Dia de Finados

Com a chegada do dia de finados, animações como “Viva – A Vida é uma festa” (filme de animação, lançado em 2017, dirigido por Adrian Molina, Lee Unkrich), me inspiram a escrever sobre aquilo que o filme foca de forma tão poética: o legado que carregamos de nossos ancestrais e a necessidade de honrá-los. É sempre mais fácil culpar o outro, maldizer a vida por ter nascido assim ou assado, com familiares esquisitos, agressivos ou qualquer “nota”; do que encarar o fato de que nossa beleza, nossa construção como ser humano está justo na fusão de todo amor e toda sombra que vivenciamos, interpretamos e refletimos.
Nosso papel, como mostram tantas linhas terapêuticas hoje, é ser instrumento de cura para si e para toda a família. Se, por exemplo, carregamos a dor de termos sido manipulados na infância, temos alguns caminhos a seguir – isso também é parte da beleza da vida, a possibilidade de estar sempre escolhendo! Então, digamos que, por exemplo, nos tornamos controladores, como resposta à manipulação sofrida. Competimos conosco e com os outros, numa rotina em que o início da competição se dá ao raiar do dia e não necessariamente termina ao final do mesmo, porque por vezes, sequer conseguimos vislumbrar uma linha de chegada…
Cansados de termos que ser controladores ou competitivos – porque cansa mesmo! – voltamos nossos olhos rancorosos para os sujeitos que nos manipularam. O mais saudável, ou quem sabe até o mais sensato, seria deixar chegar a percepção de que aquele(a) que nos feriu estava ferido(a) e talvez não tenha tido a clareza de estar ferido(a). Por isso passou adiante a forma de lidar com a decepção de não sair inteiro para a vida (inconscientemente, é claro).

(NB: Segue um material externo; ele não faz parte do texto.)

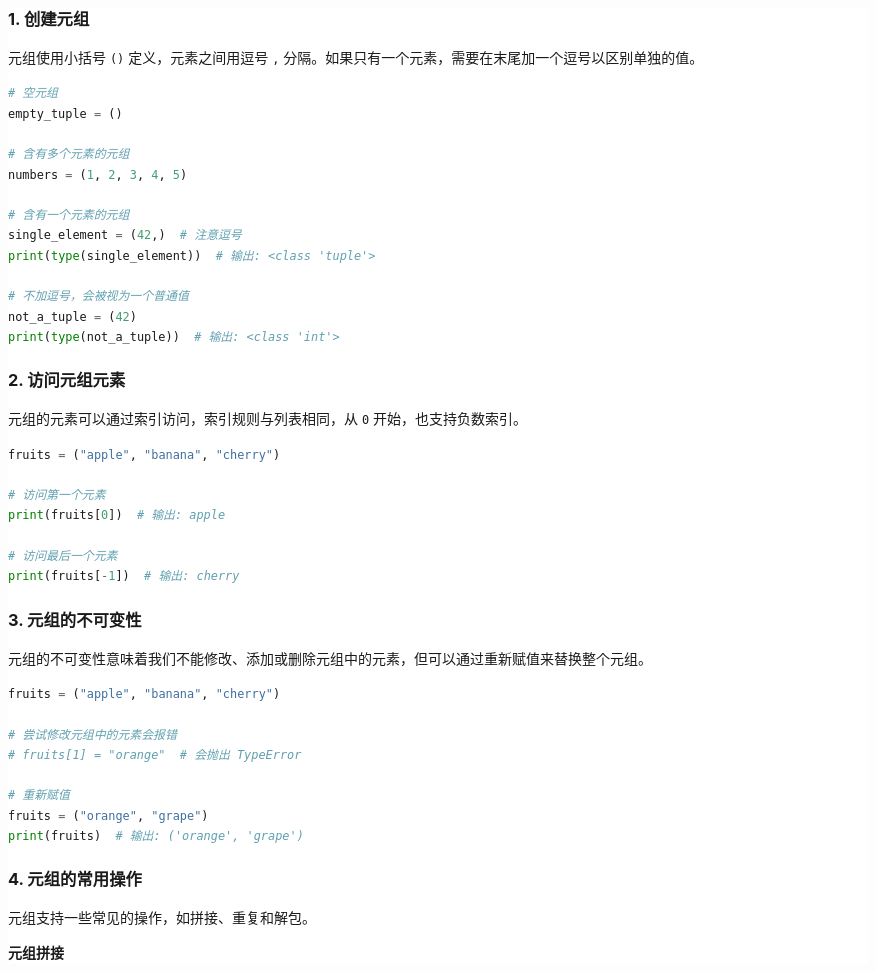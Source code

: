   ### 1. 创建元组

  元组使用小括号 `()` 定义，元素之间用逗号 `,` 分隔。如果只有一个元素，需要在末尾加一个逗号以区别单独的值。

  ```python
  # 空元组
  empty_tuple = ()

  # 含有多个元素的元组
  numbers = (1, 2, 3, 4, 5)

  # 含有一个元素的元组
  single_element = (42,)  # 注意逗号
  print(type(single_element))  # 输出: <class 'tuple'>

  # 不加逗号，会被视为一个普通值
  not_a_tuple = (42)
  print(type(not_a_tuple))  # 输出: <class 'int'>
  ```

  ### 2. 访问元组元素

  元组的元素可以通过索引访问，索引规则与列表相同，从 `0` 开始，也支持负数索引。

  ```python
  fruits = ("apple", "banana", "cherry")

  # 访问第一个元素
  print(fruits[0])  # 输出: apple

  # 访问最后一个元素
  print(fruits[-1])  # 输出: cherry
  ```

  ### 3. 元组的不可变性

  元组的不可变性意味着我们不能修改、添加或删除元组中的元素，但可以通过重新赋值来替换整个元组。

  ```python
  fruits = ("apple", "banana", "cherry")

  # 尝试修改元组中的元素会报错
  # fruits[1] = "orange"  # 会抛出 TypeError

  # 重新赋值
  fruits = ("orange", "grape")
  print(fruits)  # 输出: ('orange', 'grape')
  ```

  ### 4. 元组的常用操作

  元组支持一些常见的操作，如拼接、重复和解包。

  **元组拼接**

Entendo que antes de perdoar é preciso sentir ou perceber a dor e a raiva de estarmos feridos. Entendo ainda que o perdão não é obrigatório. Mas só a partir do momento em que compreendemos a dor do outro é que se torna possível abrir caminho para o perdão e ver o outro com olhos mais compreensivos. Muitas vezes, mesmo após uma vida inteira não conseguimos notar nossas feridas, não nos é possível entender a dimensão delas. Mas, se você teve a sorte e/ou a coragem de se ver frágil e ferido – porque a fragilidade e a dor da ferida nos remetem à idéia da morte… – e usou essa dor e essa ferida para avançar e crescer interna e externamente, então, você, meu (minha) querido(a), é o herói da sua própria história e também da história da sua família!

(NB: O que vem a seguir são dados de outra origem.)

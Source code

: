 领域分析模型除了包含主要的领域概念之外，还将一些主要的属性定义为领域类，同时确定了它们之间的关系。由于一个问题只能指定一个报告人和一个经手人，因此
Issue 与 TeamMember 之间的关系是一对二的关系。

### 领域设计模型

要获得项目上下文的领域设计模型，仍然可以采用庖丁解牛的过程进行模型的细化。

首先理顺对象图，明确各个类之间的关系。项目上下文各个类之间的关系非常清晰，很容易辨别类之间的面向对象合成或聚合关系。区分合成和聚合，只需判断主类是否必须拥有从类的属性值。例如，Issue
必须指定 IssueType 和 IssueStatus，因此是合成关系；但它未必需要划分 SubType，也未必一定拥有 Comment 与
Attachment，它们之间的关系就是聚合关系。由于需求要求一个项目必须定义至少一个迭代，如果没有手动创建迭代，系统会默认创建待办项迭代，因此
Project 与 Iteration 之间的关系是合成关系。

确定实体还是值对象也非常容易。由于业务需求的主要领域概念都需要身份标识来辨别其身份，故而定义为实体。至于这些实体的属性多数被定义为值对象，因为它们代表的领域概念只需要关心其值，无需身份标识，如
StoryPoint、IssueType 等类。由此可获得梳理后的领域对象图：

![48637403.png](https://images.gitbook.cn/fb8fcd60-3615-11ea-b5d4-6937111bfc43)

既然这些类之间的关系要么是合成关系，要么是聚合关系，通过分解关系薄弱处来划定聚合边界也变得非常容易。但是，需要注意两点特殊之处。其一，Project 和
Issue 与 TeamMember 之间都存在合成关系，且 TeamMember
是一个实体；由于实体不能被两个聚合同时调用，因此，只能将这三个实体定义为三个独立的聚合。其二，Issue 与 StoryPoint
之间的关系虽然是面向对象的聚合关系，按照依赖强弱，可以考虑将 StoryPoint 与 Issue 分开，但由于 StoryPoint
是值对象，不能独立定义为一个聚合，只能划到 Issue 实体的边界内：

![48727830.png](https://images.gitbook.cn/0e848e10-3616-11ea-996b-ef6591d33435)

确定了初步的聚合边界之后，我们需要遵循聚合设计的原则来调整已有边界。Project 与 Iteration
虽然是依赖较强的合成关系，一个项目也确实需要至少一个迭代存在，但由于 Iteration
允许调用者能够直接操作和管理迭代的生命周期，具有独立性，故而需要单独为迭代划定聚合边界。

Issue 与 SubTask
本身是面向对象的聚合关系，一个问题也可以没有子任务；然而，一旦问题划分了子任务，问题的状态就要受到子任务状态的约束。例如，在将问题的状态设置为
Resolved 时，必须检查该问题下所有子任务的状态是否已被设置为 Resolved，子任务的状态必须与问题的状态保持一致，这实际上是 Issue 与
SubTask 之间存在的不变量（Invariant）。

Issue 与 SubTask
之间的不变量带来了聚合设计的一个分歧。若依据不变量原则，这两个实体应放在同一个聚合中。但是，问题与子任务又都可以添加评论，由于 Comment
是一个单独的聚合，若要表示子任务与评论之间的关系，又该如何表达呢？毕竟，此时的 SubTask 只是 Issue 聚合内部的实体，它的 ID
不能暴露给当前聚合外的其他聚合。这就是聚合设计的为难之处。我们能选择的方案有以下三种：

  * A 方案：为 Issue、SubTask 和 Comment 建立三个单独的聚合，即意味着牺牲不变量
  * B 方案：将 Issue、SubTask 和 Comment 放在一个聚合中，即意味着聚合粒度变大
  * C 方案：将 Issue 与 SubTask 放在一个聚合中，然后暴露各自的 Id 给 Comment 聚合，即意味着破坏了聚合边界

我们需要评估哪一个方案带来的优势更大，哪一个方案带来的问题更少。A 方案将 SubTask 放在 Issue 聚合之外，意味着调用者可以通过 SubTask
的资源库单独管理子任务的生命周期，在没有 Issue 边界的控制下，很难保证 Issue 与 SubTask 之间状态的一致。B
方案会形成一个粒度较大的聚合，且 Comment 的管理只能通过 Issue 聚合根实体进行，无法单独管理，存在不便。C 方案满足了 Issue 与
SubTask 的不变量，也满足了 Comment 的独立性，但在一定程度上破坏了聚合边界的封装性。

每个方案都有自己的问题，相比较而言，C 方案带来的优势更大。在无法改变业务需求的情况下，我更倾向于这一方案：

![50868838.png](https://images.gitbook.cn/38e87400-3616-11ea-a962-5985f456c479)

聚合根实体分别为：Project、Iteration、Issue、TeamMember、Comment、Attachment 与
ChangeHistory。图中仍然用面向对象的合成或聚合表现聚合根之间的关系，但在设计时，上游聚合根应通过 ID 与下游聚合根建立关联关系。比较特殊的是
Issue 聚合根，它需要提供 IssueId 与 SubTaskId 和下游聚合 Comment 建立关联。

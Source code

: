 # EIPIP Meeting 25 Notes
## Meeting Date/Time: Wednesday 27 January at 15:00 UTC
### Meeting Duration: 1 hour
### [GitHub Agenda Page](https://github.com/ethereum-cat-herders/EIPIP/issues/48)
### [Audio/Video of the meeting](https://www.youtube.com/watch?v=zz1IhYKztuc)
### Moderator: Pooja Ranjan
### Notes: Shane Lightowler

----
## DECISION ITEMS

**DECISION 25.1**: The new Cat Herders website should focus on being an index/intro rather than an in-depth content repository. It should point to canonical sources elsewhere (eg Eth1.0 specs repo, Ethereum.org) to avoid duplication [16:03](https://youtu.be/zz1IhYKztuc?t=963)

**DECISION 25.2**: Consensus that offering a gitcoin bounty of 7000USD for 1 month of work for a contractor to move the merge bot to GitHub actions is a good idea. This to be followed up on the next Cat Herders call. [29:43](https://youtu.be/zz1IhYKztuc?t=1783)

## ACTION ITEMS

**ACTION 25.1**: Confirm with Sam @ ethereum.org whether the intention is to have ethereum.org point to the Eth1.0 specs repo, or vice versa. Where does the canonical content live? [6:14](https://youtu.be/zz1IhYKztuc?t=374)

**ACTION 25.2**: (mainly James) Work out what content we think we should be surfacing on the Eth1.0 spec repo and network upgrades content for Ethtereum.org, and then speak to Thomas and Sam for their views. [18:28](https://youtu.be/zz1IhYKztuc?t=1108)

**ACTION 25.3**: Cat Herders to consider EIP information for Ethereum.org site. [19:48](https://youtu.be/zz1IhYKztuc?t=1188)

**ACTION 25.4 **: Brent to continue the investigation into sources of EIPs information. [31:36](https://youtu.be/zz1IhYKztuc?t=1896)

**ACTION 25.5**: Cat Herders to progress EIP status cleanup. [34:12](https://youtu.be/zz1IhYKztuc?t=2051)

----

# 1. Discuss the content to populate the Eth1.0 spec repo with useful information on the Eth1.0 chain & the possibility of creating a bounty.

Porque não se conformou em repetir, você foi além, justo como nos filmes, onde o mocinho ou a mocinha é levado a descobertas incríveis e transformadoras. Na vida, como nos filmes, a aventura é sempre enriquecedora. E quando nos aventuramos, damos um passo adiante, mais largo e mais além do que aqueles dados por quem nos precedeu.

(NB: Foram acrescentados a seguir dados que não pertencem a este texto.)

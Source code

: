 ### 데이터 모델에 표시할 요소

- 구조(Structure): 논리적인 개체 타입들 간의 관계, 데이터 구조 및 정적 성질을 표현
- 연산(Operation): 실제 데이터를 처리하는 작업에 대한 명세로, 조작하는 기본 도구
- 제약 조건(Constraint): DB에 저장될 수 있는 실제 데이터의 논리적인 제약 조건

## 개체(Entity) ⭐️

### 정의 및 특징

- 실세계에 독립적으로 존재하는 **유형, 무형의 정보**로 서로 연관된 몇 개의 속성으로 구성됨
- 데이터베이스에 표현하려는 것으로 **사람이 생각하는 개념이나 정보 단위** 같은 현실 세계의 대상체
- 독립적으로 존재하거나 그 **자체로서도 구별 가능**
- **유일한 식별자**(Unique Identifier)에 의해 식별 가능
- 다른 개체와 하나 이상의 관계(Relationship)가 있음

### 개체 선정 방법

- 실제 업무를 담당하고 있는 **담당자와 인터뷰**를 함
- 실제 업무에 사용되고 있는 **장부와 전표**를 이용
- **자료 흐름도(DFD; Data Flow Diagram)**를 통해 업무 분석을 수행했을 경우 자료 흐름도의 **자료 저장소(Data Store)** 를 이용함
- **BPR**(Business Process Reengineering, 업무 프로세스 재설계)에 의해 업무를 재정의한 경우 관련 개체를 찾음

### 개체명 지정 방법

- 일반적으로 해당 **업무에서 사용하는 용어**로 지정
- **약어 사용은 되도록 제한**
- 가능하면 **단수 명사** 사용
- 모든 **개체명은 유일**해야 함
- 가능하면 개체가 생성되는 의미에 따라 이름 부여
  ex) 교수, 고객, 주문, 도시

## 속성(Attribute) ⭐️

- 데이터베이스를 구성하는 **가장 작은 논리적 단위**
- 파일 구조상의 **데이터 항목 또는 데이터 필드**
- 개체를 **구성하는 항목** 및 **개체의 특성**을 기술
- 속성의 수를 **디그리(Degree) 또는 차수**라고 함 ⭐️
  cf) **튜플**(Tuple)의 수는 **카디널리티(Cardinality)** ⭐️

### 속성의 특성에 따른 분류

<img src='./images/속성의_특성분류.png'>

Aos nossos ancestrais devemos agradecer os risos, a cobertura (física e emocional – do jeito que puderam nos dar), a oportunidade de viver e de aprender com seus erros e acertos e também com nossos erros e acertos e ainda o empurrão que o outro nos dá em direção à clareza. Meus antepassados foram difíceis, tiveram, como todos, questões com acolhimento, segurança, amor, valor. Mas me deram essa colcha de retalhos que, através dos seus desenhos, me ofertaram um panorama sobre as questões que tiveram que enfrentar com ou sem sucesso. E mesmo que hoje eu ainda não enxergue todas e, como eles, tenha passado o que não enxergo adiante; agradeço, honro e louvo quem me ajudou a me construir e carrego todos na colcha de retalhos que eu mesma passei a bordar em meu coração.